THE AUSTRALIAN SOUND DESIGN PROJECT: UPDATE

The Australian Sound Design Project continues to lead the University of Melbourne in pioneering sound research and making it audible online. The site has been showcased and exhibited as one of the University’s most innovative projects in annual design innovation fests. It has appeared in publications as an example of innovative sound research.

During 2006 the website has grown to include 147 works in its online digital gallery, with 98,478 hits on the site during the year. Most activity was from Australia followed by the Netherlands, Japan, France and the USA Educational. The faculty of Arts awarded Dr Ros Bandt the excellence for research Award for 2006 which featured this innovative digital publishing along with her other books, writings and original sounding artworks.

City of Melbourne Collaboration and Commission | <top>

The Australian Sound Design has completed a major new commission for the Melbourne City Council publishing seventeen new sound works that fall under their custodianship.

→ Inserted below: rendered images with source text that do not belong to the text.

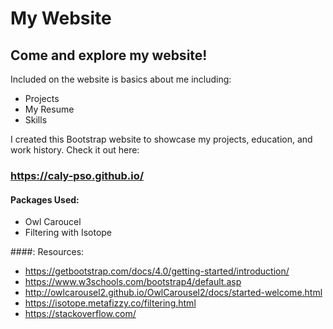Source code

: # My Website

## Come and explore my website!

Included on the website is basics about me including:

- Projects
- My Resume
- Skills

I created this Bootstrap website to showcase my projects, education, and work history. Check it out here:

### https://caly-pso.github.io/


#### Packages Used:

- Owl Caroucel
- Filtering with Isotope


####: Resources: 

- https://getbootstrap.com/docs/4.0/getting-started/introduction/
- https://www.w3schools.com/bootstrap4/default.asp
- http://owlcarousel2.github.io/OwlCarousel2/docs/started-welcome.html
- https://isotope.metafizzy.co/filtering.html
- https://stackoverflow.com/
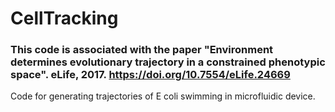 # CellTracking

### This code is associated with the paper "Environment determines evolutionary trajectory in a constrained phenotypic space". eLife, 2017. https://doi.org/10.7554/eLife.24669

Code for generating trajectories of E coli swimming in microfluidic device.

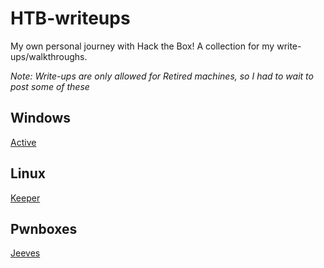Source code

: # HTB-writeups
My own personal journey with Hack the Box! A collection for my write-ups/walkthroughs. <br>

*Note: Write-ups are only allowed for Retired machines, so I had to wait to post some of these*

## Windows
[Active](https://github.com/snguyenpentest/HTB-writeups/blob/main/Active/Active.md)

## Linux
[Keeper](https://github.com/snguyenpentest/HTB-writeups/blob/main/Keeper/Keeper.md) 

## Pwnboxes
[Jeeves](https://github.com/snguyenpentest/HTB-writeups/blob/main/Jeeves/Jeeves.md) 
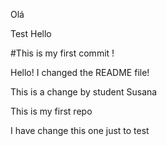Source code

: 
Olá


Test
Hello


#This is my first commit !


Hello! I changed the README file!


This is a change by student Susana

This is my first repo


I have change this one just to test
>
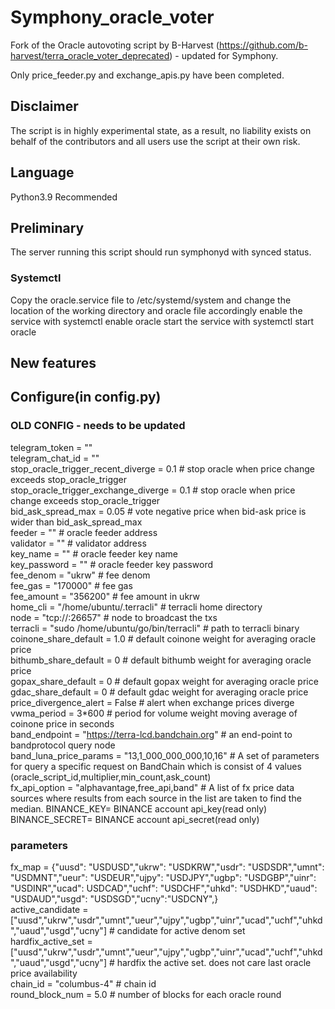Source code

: # Symphony_oracle_voter
Fork of the Oracle autovoting script by B-Harvest (https://github.com/b-harvest/terra_oracle_voter_deprecated) - updated for Symphony. 

Only price_feeder.py and exchange_apis.py have been completed. 

## Disclaimer
The script is in highly experimental state, as a result, no liability exists on behalf of the contributors and all users use the script at their own risk. 

## Language
Python3.9 Recommended

## Preliminary
The server running this script should run symphonyd with synced status.

### Systemctl
Copy the oracle.service file to /etc/systemd/system and change the location of the working directory and oracle file accordingly
enable the service with systemctl enable oracle
start the service with systemctl start oracle

## New features



## Configure(in config.py)
### OLD CONFIG - needs to be updated
telegram_token = ""\
telegram_chat_id = ""\
stop_oracle_trigger_recent_diverge = 0.1 # stop oracle when price change exceeds stop_oracle_trigger\
stop_oracle_trigger_exchange_diverge = 0.1 # stop oracle when price change exceeds stop_oracle_trigger\
bid_ask_spread_max = 0.05 # vote negative price when bid-ask price is wider than bid_ask_spread_max\
feeder = "" # oracle feeder address\
validator = "" # validator address\
key_name = "" # oracle feeder key name\
key_password = "" # oracle feeder key password\
fee_denom = "ukrw" # fee denom\
fee_gas = "170000" # fee gas\
fee_amount = "356200" # fee amount in ukrw\
home_cli = "/home/ubuntu/.terracli" # terracli home directory\
node = "tcp://<NODE IP>:26657" # node to broadcast the txs\
terracli = "sudo /home/ubuntu/go/bin/terracli" # path to terracli binary\
coinone_share_default = 1.0 # default coinone weight for averaging oracle price\
bithumb_share_default = 0 # default bithumb weight for averaging oracle price\
gopax_share_default = 0 # default gopax weight for averaging oracle price\
gdac_share_default = 0 # default gdac weight for averaging oracle price\
price_divergence_alert = False # alert when exchange prices diverge\
vwma_period = 3*600 # period for volume weight moving average of coinone price in seconds\
band_endpoint = "https://terra-lcd.bandchain.org" # an end-point to bandprotocol query node\
band_luna_price_params = "13,1_000_000_000,10,16" # A set of parameters for query a specific request on BandChain which is consist of 4 values (oracle_script_id,multiplier,min_count,ask_count)\
fx_api_option = "alphavantage,free_api,band" # A list of fx price data sources where results from each source in the list are taken to find the median.
BINANCE_KEY= BINANCE account api_key(read only)\
BINANCE_SECRET= BINANCE account api_secret(read only)

### parameters
fx_map = {"uusd": "USDUSD","ukrw": "USDKRW","usdr": "USDSDR","umnt": "USDMNT","ueur": "USDEUR","ujpy": "USDJPY","ugbp": "USDGBP","uinr": "USDINR","ucad": USDCAD","uchf": "USDCHF","uhkd": "USDHKD","uaud": "USDAUD","usgd": "USDSGD","ucny":"USDCNY",}\
active_candidate = ["uusd","ukrw","usdr","umnt","ueur","ujpy","ugbp","uinr","ucad","uchf","uhkd","uaud","usgd","ucny"] # candidate for active denom set\
hardfix_active_set = ["uusd","ukrw","usdr","umnt","ueur","ujpy","ugbp","uinr","ucad","uchf","uhkd","uaud","usgd","ucny"] # hardfix the active set. does not care last oracle price availability\
chain_id = "columbus-4" # chain id\
round_block_num = 5.0 # number of blocks for each oracle round


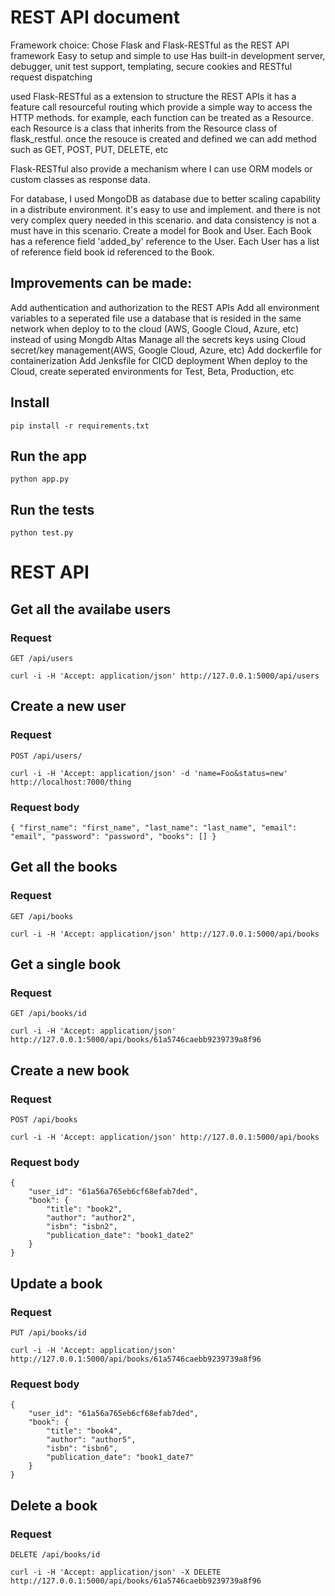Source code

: # REST API document

Framework choice:
Chose Flask and Flask-RESTful as the REST API framework
Easy to setup and simple to use
Has built-in development server, debugger, unit test support, templating, secure cookies and RESTful request dispatching

used Flask-RESTful as a extension to structure the REST APIs
it has a feature call resourceful routing which provide a simple way to access the HTTP methods. for example, each function can be treated as a Resource. each Resource is a class that inherits from the Resource class of flask_restful. once the resouce is created and defined we can add method such as GET, POST, PUT, DELETE, etc

Flask-RESTful also provide a mechanism where I can use ORM models or custom classes as response data.


For database, I used MongoDB as database due to better scaling capability in a distribute environment.
it's easy to use and implement. and there is not very complex query needed in this scenario. 
and data consistency is not a must have in this scenario.
Create a model for Book and User. 
Each Book has a reference field 'added_by' reference to the User. 
Each User has a list of reference field book id referenced to the Book. 

## Improvements can be made:
Add authentication and authorization to the REST APIs
Add all environment variables to a seperated file
use a database that is resided in the same network when deploy to to the cloud (AWS, Google Cloud, Azure, etc)
instead of using Mongdb Altas
Manage all the secrets keys using Cloud secret/key management(AWS, Google Cloud, Azure, etc)
Add dockerfile for containerization
Add Jenksfile for CICD deployment 
When deploy to the Cloud, create seperated environments for Test, Beta, Production, etc


## Install

    pip install -r requirements.txt

## Run the app

    python app.py

## Run the tests

    python test.py

# REST API


## Get all the availabe users

### Request

`GET /api/users`

    curl -i -H 'Accept: application/json' http://127.0.0.1:5000/api/users



## Create a new user

### Request

`POST /api/users/`

    curl -i -H 'Accept: application/json' -d 'name=Foo&status=new' http://localhost:7000/thing

### Request body

    { "first_name": "first_name", "last_name": "last_name", "email": "email", "password": "password", "books": [] }

## Get all the books

### Request

`GET /api/books`

    curl -i -H 'Accept: application/json' http://127.0.0.1:5000/api/books

## Get a single book

### Request

`GET /api/books/id`

    curl -i -H 'Accept: application/json' http://127.0.0.1:5000/api/books/61a5746caebb9239739a8f96

## Create a new book

### Request

`POST /api/books`

    curl -i -H 'Accept: application/json' http://127.0.0.1:5000/api/books

### Request body

    {
        "user_id": "61a56a765eb6cf68efab7ded",
        "book": {
            "title": "book2",
            "author": "author2",
            "isbn": "isbn2",
            "publication_date": "book1_date2"
        }
    }

## Update a book

### Request

`PUT /api/books/id`

    curl -i -H 'Accept: application/json' http://127.0.0.1:5000/api/books/61a5746caebb9239739a8f96

### Request body
    
    {
        "user_id": "61a56a765eb6cf68efab7ded",
        "book": {
            "title": "book4",
            "author": "author5",
            "isbn": "isbn6",
            "publication_date": "book1_date7"
        }
    }

## Delete a book

### Request

`DELETE /api/books/id`

    curl -i -H 'Accept: application/json' -X DELETE http://127.0.0.1:5000/api/books/61a5746caebb9239739a8f96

These include a) newly commissioned public sound works b) works from the Council’s collection and c) works in the Melbourne CBD. The online publication will encourage sound to be recognised as an important part of cultural heritage. Iain Mott and Ros Bandt documented the works on site and liaised with the artists to publish the works in image, sound video and text. Iain Mott developed an interactive map as a portal to these works. You can see the works in site on a map of the City of Melbourne and zoom in to the detailed documentation directly for each work.

Browse works on map of Melbourne.

Research and Development of the Site | <top>

In 2006 the site has been recommended for inclusion in the National Research Network for Data Sustainability. At the University of Melbourne, Gavan McCarthy—director of Austehc and the team who invented the OHRM data archival methodology—is now using the ASDP site data to trial innovative aspects of the newest upgrade of the OHRM. The site is currently being reconfigured in OHRM 5 sponsored by Austehc.

In 2004-5 the National Library mined the site data for its lasting value through its Music Australia project, contributing $6000 to have the information transposed into a meta-data compatible format with the National Library system.

Scholarly Interpretation | <top>

Since its inception, the site has been the subject of scholarly interpretation in international journals such as Contemporary Music Review (2006) and

Organised Sound (2005), keynote speeches (ICAD, AG Ideas), conference papers (IRCAM, WFAE, SIMS, ASCA) and included in new international writings on Australian sound (Richards 2007). These can all be accessed in the bibliography (Bandt 2001-2007).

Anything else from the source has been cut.